(Document images with source code)
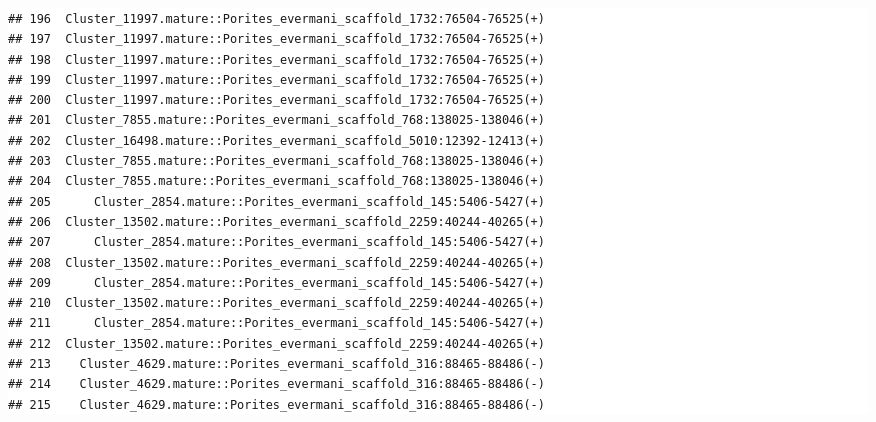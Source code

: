     ## 196  Cluster_11997.mature::Porites_evermani_scaffold_1732:76504-76525(+)
    ## 197  Cluster_11997.mature::Porites_evermani_scaffold_1732:76504-76525(+)
    ## 198  Cluster_11997.mature::Porites_evermani_scaffold_1732:76504-76525(+)
    ## 199  Cluster_11997.mature::Porites_evermani_scaffold_1732:76504-76525(+)
    ## 200  Cluster_11997.mature::Porites_evermani_scaffold_1732:76504-76525(+)
    ## 201  Cluster_7855.mature::Porites_evermani_scaffold_768:138025-138046(+)
    ## 202  Cluster_16498.mature::Porites_evermani_scaffold_5010:12392-12413(+)
    ## 203  Cluster_7855.mature::Porites_evermani_scaffold_768:138025-138046(+)
    ## 204  Cluster_7855.mature::Porites_evermani_scaffold_768:138025-138046(+)
    ## 205      Cluster_2854.mature::Porites_evermani_scaffold_145:5406-5427(+)
    ## 206  Cluster_13502.mature::Porites_evermani_scaffold_2259:40244-40265(+)
    ## 207      Cluster_2854.mature::Porites_evermani_scaffold_145:5406-5427(+)
    ## 208  Cluster_13502.mature::Porites_evermani_scaffold_2259:40244-40265(+)
    ## 209      Cluster_2854.mature::Porites_evermani_scaffold_145:5406-5427(+)
    ## 210  Cluster_13502.mature::Porites_evermani_scaffold_2259:40244-40265(+)
    ## 211      Cluster_2854.mature::Porites_evermani_scaffold_145:5406-5427(+)
    ## 212  Cluster_13502.mature::Porites_evermani_scaffold_2259:40244-40265(+)
    ## 213    Cluster_4629.mature::Porites_evermani_scaffold_316:88465-88486(-)
    ## 214    Cluster_4629.mature::Porites_evermani_scaffold_316:88465-88486(-)
    ## 215    Cluster_4629.mature::Porites_evermani_scaffold_316:88465-88486(-)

**About this exercise:**
Pictures stay out; the data above is to be returned exactly.

**Solved exercise:**
Source code

:     ## 196  Cluster_11997.mature::Porites_evermani_scaffold_1732:76504-76525(+)
    ## 197  Cluster_11997.mature::Porites_evermani_scaffold_1732:76504-76525(+)
    ## 198  Cluster_11997.mature::Porites_evermani_scaffold_1732:76504-76525(+)
    ## 199  Cluster_11997.mature::Porites_evermani_scaffold_1732:76504-76525(+)
    ## 200  Cluster_11997.mature::Porites_evermani_scaffold_1732:76504-76525(+)
    ## 201  Cluster_7855.mature::Porites_evermani_scaffold_768:138025-138046(+)
    ## 202  Cluster_16498.mature::Porites_evermani_scaffold_5010:12392-12413(+)
    ## 203  Cluster_7855.mature::Porites_evermani_scaffold_768:138025-138046(+)
    ## 204  Cluster_7855.mature::Porites_evermani_scaffold_768:138025-138046(+)
    ## 205      Cluster_2854.mature::Porites_evermani_scaffold_145:5406-5427(+)
    ## 206  Cluster_13502.mature::Porites_evermani_scaffold_2259:40244-40265(+)
    ## 207      Cluster_2854.mature::Porites_evermani_scaffold_145:5406-5427(+)
    ## 208  Cluster_13502.mature::Porites_evermani_scaffold_2259:40244-40265(+)
    ## 209      Cluster_2854.mature::Porites_evermani_scaffold_145:5406-5427(+)
    ## 210  Cluster_13502.mature::Porites_evermani_scaffold_2259:40244-40265(+)
    ## 211      Cluster_2854.mature::Porites_evermani_scaffold_145:5406-5427(+)
    ## 212  Cluster_13502.mature::Porites_evermani_scaffold_2259:40244-40265(+)
    ## 213    Cluster_4629.mature::Porites_evermani_scaffold_316:88465-88486(-)
    ## 214    Cluster_4629.mature::Porites_evermani_scaffold_316:88465-88486(-)
    ## 215    Cluster_4629.mature::Porites_evermani_scaffold_316:88465-88486(-)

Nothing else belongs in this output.